The partnership model is a very familiar one to those in professional services firms. More recently Limited Liability Partnership (LLPs) set up with say two partners have been used as a vehicle to minimise the tax paid by the business owner. In cases causing concern to HMRC the partners would be Mr A and Mr A’s limited company, the shares of which were wholly owned by Mr A. The main reason for structuring the company in this way was to give the limited company the larger share of the partnership profits which were then taxed at the corporation tax rate of 20%, rather than the 40% rate of tax for the individual partner.

The more aggressive use of this tax planning then had the limited company invest the profits back into the partnership and the individual partner would take this new cash investment out as drawings from partnership profits thereby overdrawing their partnership capital account.

Disguised employment

Another problem that HMRC were not at all happy with was professional services firms; typically, making former employees fixed profit share partners, or so called disguised employment under the new regime. The new “partner” will typically pay less National Insurance and there is also no Employer National Insurance on share of profit from partnerships. Likewise the treatment of company cars is much more beneficial in a partnership.

HMRC response

There was a consultation period throughout 2013 (which was the subject of one of my earlier blogs) and now we have the legislation which actually goes further than the consultation proposals.

In the case of Mixed Partnerships the new rules basically say where Mr A’s profit is effectively deferred by giving it to A Ltd and less tax is paid as a consequence, then the profit sheltered is reallocated to Mr A personally and he is taxed on this notional profit also. This is the more typical set up for clients of our firm. There is some allocation of profit allowable to the company Mr A Ltd but only for services provided by the company and not services provided by Mr A through the company.
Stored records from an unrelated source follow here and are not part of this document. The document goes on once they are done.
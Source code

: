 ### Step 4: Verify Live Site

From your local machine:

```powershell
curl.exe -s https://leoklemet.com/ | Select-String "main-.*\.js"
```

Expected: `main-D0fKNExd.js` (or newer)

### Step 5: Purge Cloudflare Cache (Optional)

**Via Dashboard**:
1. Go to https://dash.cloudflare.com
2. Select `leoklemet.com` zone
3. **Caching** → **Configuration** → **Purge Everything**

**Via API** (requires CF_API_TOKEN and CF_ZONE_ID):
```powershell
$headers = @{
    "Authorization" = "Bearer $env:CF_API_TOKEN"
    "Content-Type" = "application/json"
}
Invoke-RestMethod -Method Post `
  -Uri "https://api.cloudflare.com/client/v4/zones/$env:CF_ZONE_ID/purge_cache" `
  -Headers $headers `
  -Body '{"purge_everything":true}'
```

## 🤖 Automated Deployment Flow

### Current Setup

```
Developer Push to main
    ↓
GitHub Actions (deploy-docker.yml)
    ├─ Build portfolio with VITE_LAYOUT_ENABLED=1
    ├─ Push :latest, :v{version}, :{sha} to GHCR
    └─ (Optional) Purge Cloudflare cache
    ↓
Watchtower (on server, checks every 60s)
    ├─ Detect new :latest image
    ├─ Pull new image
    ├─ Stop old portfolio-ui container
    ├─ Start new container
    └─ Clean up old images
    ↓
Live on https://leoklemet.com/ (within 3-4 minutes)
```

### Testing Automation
Interest on capital provided to the partnership for example would be allowed, not so generous then!

In the case of disguised employment by making former employees fixed share or “salaried” partners, the new rules mean that if an individual fails the now tightened “Alternative Test” then the profit share will be treated as salary and subject to full PAYE and National Insurance. Also any company car used by the salaried partner will be taxed as a benefit in kind.

So what now?

Well, as always we have to let the dust settle but it is difficult to see how it is possible to run a mixed partnership without expecting to have a fight with HMRC. It also looks like that fight will be difficult to win and more importantly, as accountants, we are not able to provide certainty of outcome to our clients.

The legal profession certainly seems to think that as a result of the new guidelines it’s likely that LLPs with fixed-share members will need to change their arrangements for remunerating ‘partners’ before 6 April 2014.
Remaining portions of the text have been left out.